I’m of two minds about using the Catholic Church and its shadowy tenets as entertainment punching bags, first in the film adaptation of Dan Brown’s runaway bestseller The Da Vinci Code, and now in its follow-up, Angels & Demons. On one hand, there is something discomfiting about the appropriation of religious beliefs held by billions around the globe as a bogeyman for mere pop entertainment.

However, the declaration “Hey, it’s only a movie!” has been rightly used to excuse a plethora of provocative films throughout cinema’s history. And, as long as the Catholic Church remains a powerful world influence adhering to clandestineand medievaltraditions and doctrinaire, reactionary teachings, it must expect to be fodder for political activists, conspiratorial muckrakers and sensationalistic fiction writers.

Angels & Demons is the latest such byproduct, in which Brown parlays the longstanding feud between religion and science as the basis for a pedantic, winding murder mystery. Although Brown’s book is actually a prequel to Da Vinci Code, director Ron Howard wisely post-dates the narrative into a sequel. Tom Hanks returns as symbologist Robert Langdon, again called upon to uncover the dastardly plans of another occult society. This time, the suspect is the ambigram-prone Illuminati, an Enlightenment-era association purportedly looking to punish the Church for its past denunciation of science by destroying Vatican City and the College of Cardinals using a canister of stolen antimatter.

The bulk of the film, however, finds Langdon spouting one dollop of theological mumbo-jumbo after another, each prompting another leg in what becomes an extended travelogue through the streets of Rome and the Universal Studios back lot. No staircase, corridor or secret passageway goes unexplored as Langdon tries to stop a series of related, Se7en-esque theme slayings against kidnapped members of the, er, Preferiti, after the Pope’s death and on the eve of the ensuing papal conclave. Going along for the ride are a comely Italian scientist (Ayelet Zurer), an irascible Vatican police commander (Skellan Skarsgård) and Patrick McKenna, the Holy See Camerlengo (Ewan McGregor, an actor now permanently derailed from the track that once led toward headlining these sorts of blockbusters).

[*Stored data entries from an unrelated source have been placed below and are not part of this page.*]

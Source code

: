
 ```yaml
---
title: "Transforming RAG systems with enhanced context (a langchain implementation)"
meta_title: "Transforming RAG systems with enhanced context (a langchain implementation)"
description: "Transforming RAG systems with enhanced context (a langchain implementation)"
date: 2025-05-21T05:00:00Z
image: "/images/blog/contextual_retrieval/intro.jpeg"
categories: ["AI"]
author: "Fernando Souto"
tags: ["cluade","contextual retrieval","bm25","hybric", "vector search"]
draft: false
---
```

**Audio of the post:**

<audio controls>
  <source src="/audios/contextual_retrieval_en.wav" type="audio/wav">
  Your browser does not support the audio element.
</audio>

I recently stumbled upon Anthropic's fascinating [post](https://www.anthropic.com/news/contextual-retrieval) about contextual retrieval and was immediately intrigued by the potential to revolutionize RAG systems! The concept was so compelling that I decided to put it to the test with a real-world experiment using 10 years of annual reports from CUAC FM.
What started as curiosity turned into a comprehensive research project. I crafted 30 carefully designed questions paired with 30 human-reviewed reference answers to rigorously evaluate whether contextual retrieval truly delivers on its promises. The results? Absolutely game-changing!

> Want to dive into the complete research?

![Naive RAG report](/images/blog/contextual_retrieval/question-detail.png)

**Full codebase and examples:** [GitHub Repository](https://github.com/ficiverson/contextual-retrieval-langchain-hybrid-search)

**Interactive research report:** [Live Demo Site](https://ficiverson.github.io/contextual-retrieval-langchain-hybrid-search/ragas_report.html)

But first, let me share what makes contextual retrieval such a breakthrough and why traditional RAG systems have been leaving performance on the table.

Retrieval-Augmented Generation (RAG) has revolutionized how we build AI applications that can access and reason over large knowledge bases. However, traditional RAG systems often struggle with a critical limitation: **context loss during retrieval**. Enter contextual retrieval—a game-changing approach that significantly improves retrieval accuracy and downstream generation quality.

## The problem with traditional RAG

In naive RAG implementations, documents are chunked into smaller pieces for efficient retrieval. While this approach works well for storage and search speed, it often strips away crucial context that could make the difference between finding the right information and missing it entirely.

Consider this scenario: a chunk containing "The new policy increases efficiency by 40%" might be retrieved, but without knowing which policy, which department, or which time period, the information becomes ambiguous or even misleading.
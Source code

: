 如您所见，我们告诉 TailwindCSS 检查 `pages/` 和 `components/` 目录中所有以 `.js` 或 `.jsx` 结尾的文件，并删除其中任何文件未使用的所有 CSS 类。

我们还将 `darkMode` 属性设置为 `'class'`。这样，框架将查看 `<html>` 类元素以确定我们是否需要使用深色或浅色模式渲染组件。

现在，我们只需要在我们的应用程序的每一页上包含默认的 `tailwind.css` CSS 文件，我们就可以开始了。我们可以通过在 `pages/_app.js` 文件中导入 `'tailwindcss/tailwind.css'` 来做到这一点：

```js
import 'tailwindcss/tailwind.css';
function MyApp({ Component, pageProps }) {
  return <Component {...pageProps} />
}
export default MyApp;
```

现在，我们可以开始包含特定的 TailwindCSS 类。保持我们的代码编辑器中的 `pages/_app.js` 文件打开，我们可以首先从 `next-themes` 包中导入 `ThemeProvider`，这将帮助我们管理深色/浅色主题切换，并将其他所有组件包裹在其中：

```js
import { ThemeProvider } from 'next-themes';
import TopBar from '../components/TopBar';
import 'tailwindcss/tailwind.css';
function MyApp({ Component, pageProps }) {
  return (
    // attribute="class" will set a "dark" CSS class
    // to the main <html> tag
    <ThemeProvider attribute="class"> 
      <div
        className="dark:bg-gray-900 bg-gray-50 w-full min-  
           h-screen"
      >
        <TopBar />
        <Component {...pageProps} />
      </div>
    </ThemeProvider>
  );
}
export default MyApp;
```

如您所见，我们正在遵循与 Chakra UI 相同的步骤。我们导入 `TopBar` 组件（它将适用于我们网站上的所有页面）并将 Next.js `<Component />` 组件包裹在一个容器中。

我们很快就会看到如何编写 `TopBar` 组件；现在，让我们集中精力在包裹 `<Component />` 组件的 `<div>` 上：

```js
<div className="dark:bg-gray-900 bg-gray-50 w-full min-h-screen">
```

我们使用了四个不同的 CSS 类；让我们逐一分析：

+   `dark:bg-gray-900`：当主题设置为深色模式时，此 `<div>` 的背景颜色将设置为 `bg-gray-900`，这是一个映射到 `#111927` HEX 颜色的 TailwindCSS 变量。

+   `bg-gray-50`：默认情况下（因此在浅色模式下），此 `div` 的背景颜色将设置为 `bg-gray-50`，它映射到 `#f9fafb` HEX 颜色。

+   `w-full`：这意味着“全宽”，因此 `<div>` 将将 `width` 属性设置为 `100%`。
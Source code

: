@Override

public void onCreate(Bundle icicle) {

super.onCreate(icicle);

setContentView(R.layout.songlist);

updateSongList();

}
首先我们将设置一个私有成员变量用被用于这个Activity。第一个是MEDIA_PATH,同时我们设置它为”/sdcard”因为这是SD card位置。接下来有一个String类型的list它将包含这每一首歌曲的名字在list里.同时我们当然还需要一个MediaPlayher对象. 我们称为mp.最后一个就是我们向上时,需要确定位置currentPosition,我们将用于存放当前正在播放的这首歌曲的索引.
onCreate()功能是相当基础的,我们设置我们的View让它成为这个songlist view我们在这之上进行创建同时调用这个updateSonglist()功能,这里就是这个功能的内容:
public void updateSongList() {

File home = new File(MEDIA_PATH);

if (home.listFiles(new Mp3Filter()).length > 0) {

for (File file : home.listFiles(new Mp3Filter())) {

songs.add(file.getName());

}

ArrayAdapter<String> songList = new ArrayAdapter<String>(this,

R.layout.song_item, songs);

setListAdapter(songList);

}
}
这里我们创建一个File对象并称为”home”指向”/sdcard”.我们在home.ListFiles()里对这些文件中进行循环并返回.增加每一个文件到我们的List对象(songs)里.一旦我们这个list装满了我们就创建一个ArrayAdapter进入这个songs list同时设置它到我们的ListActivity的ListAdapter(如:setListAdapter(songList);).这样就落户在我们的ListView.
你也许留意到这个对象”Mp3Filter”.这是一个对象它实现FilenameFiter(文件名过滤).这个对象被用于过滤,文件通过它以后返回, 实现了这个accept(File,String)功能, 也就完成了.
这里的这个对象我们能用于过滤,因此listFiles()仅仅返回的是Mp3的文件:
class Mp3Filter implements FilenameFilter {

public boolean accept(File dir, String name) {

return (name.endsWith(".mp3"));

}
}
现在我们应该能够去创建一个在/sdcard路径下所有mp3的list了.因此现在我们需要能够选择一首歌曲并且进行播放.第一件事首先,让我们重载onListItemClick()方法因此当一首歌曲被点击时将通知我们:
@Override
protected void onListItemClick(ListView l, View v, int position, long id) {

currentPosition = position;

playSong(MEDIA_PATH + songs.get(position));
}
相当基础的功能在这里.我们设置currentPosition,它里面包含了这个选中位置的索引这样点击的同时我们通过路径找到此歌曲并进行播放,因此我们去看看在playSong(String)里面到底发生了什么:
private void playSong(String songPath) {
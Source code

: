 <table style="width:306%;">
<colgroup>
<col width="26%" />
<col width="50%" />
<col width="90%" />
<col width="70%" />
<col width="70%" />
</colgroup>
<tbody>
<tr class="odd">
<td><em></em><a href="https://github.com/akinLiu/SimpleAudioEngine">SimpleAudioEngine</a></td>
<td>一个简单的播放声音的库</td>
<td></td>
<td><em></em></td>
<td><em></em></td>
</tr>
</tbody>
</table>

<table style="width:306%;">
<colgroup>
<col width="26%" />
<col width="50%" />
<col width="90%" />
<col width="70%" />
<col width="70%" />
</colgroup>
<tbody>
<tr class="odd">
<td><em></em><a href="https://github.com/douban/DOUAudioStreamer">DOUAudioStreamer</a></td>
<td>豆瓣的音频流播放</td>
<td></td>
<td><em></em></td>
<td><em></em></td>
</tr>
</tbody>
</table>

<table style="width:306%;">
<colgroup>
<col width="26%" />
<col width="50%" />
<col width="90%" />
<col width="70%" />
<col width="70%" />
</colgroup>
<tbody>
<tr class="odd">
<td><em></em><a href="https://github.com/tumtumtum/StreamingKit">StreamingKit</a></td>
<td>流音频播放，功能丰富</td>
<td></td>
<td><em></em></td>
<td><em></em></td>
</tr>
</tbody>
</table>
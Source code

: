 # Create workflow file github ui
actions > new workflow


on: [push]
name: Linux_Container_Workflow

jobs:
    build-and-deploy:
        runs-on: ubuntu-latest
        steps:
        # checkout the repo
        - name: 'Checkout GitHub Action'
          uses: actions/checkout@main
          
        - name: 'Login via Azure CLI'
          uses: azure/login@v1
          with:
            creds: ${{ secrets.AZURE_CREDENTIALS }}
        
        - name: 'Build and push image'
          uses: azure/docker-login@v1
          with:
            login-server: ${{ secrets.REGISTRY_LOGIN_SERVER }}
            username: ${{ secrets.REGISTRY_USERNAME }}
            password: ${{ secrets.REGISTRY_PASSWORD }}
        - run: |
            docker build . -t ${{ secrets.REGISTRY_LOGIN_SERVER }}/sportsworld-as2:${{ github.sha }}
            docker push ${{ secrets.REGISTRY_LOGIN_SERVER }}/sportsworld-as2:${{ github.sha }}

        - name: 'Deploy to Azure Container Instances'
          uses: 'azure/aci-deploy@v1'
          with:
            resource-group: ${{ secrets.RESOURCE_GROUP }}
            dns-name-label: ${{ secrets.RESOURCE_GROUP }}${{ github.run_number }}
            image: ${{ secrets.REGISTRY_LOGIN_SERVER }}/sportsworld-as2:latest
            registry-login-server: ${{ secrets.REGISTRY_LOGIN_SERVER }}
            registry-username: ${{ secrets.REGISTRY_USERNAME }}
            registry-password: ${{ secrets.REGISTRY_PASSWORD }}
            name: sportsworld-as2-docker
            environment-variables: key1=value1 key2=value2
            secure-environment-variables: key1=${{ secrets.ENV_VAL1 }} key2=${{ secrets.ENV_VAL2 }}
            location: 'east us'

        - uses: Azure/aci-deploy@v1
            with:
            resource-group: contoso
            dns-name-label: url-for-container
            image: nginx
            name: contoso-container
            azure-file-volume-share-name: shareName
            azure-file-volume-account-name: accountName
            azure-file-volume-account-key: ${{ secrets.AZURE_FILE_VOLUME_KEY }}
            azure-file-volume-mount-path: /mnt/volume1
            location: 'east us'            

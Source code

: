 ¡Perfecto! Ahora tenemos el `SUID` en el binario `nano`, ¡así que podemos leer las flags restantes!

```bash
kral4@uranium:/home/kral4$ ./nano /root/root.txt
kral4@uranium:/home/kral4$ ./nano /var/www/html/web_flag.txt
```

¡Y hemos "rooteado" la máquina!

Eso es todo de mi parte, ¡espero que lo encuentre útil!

The existence of this sequel comes in the face of a first installment that made money despite underperforming all expectations. Fans and critics complained and Howard listened, righting many of the wrongs that plagued his languid 2006 effort. Angels & Demons moves at a brisker pace, even if it’s nearly 140 minutes long, and is not as slavishly devoted to its literary source. And, thankfully, Hanks has a much better hairstyle. But, there’s little difference between this and the claptrap of National Treasure.

Howard is a capable director, but he anchors himself in too safe a harbor with a workmanlike, formulaic script co-written by usual suspects Akiva Goldsman and David Koepp. When McKenna barges into the conclave and pleas for détente between religion and science, it sounds like a speech lifted from the end of Rocky 4. Between belabored goose chases, the depth of the screenplay’s “intrigue” extends only to guessing which characters will turn out to be good and evil. Not so much spoiler alert as simple-minded-plot-device alert: They will be exactly the opposite of how they initially seem.

If Hanks’ career seems to emulate Jimmy Stewart’s, then this is another furrowed-brow chapter in his transition from screwball-comedy beginnings into the more stolid but no less productive Alfred Hitchcock-Anthony Mann phase. Let’s hope for more films like Saving Private Ryan and Apollo 13 in Hanks’ future. Otherwise, we might have to settle for walk-on poetry readings on late-night talk shows sooner than we thought.